I will arise and go to my father.  The Prodigal's words express a termination of any relationship he might have had with anything or anyone in and of the far country.  This was his cross that terminated all his attachments to the far country.  He had joined himself to a citizen of that country but now he had broken that relationship.  He hated that life and wanted no more of it.  Jesus expressed the crucial essence of this Prodigal experience when he said, He who loves his life loses it, but he who hates his life in this world will keep it for life eternal. (John 12:25).  That, precisely, was the prodigal's decision.  Without it he could never obtain salvation and could never rise to his father's house.  This is the Great Principle enunciated and illustrated by Jesus, and only by Jesus, to which we all must conform if we are to participate in the resurrection at the last day.

We likewise see the Great Commandment at work here.  The Prodigal turned to his father in love, loving him with all his heart, soul, mind and strength as demonstrated by his leaving everything that might have bound him to the far country, counting it no more than trash if only he might be reconciled to his father.  These two things inevitably go together, the Great Commandment and the Great Principle, and together they comprise a Great Correlate by which all God's children must rise to Him.  While we remain bound to life in the far country, which is this world, we have not loved God and we cannot arise and go to him.  The Great Principle informs us that we, exactly like the Prodigal, must hate our lives in this world or we cannot be saved.  The Great Correlate therefore correlates this love and this hate, and we must have both.

Putting it into yet other words: the love for God is like the love of a babe for its mother.  The hatred of life in this world is like the hatred of the babe for the arms of a stranger as it cries and stretches little arms toward it mother and away from the stranger.
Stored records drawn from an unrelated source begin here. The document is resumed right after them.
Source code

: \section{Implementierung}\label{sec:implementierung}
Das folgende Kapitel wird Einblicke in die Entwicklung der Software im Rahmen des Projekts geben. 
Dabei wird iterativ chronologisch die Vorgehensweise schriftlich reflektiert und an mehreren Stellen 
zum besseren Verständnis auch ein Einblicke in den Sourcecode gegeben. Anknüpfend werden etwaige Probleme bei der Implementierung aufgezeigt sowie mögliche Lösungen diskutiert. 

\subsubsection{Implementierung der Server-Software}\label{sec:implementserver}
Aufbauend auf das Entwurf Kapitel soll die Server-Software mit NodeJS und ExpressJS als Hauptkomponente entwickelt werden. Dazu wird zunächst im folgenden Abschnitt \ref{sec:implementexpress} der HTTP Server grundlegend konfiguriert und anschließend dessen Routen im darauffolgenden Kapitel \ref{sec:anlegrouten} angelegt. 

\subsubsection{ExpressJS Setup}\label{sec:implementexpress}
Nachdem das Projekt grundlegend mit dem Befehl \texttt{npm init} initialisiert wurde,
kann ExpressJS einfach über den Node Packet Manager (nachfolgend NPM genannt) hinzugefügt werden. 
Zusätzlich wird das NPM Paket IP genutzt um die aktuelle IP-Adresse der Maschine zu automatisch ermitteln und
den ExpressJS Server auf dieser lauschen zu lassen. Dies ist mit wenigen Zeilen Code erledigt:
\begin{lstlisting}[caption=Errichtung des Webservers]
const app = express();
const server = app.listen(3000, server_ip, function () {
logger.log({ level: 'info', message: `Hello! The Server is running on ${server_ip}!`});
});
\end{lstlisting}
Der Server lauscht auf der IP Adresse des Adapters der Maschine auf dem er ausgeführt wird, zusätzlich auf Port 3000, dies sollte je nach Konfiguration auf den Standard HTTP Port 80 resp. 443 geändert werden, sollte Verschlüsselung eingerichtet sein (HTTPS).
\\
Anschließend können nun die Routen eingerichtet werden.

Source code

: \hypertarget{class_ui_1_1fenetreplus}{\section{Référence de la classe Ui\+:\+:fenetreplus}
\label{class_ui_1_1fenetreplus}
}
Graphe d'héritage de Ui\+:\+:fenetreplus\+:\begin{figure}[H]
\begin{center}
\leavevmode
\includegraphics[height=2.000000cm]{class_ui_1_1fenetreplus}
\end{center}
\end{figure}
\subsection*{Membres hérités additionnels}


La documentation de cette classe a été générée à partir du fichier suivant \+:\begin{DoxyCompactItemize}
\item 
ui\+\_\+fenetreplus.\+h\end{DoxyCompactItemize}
This was the prodigal's decision on the day that he resolved to return, which he expressed by saying, I will arise and go to my father.  The life of the far country, which he at first loved passionately and rushed to join, he had next to learn to hate.  Then he was free to love his father and full of desire to join him again in his father's house.  So, this Great Correlate is a love/hate correlate.

The Choice

The Great Correlate mandates an absolute choice between life in this far country, with all its temporal values and relationships, and life in the Father's house, with its corresponding eternal values and relationships.  The parable teaches us that the gospel is essentially a family matter as I specified above.  We can be committed to the family of man on the earth, or to the family of God in his house, but we cannot commit to both at once.
A choice is mandatory.  When we attempt to combine them, the Father cannot accept us.  This accounts for all of Jesus' hard sayings about relationships.  This is why he was careful to say, If any one comes to me and does not hate his own father and mother and wife and children and brothers and sisters, yes, and even his own life, he cannot be my disciple (Luke 14:26).  This is why he was careful to say, Call no man your father on earth, for you have one Father, who is in heaven. (Matthew . 23:9)

The Absolute Either/Or

There is no compromise, no adaptation and no exception.  Can a wise wife receive back into her bosom the husband who has violated the marriage bond while he yet maintains the violation?  Will she forgive and accept him while he remains enthralled by the seductress?  Neither does the Father accept us while our hearts remain attached to this world.  Where your treasure is, there shall your heart be also (Matthew . 6:21).  With these words Jesus mandates an absolute disjunction.  Our hearts, in love with this life, set on the things of this world and treasuring them, do not even want to arise and go to the Father.  That necessarily includes all earthly relations, especially the familial and matrimonial ones.  Had the Prodigal remained attached to any part of the far country he would have remained lost.  Had he arisen to go to his father and there recited his repentance and confession with full fervor, Father, I have sinned against heaven and before you and am no longer worthy to be called your son, and then added, “If I return to your house, will you permit me to go back now and again to the far country?”  Could his father have accepted him?  Absolutely not!  His father had permitted him to go out into the far country with no strings attached; he could not and would not accept him back with strings.  The choice is intrinsically either/or.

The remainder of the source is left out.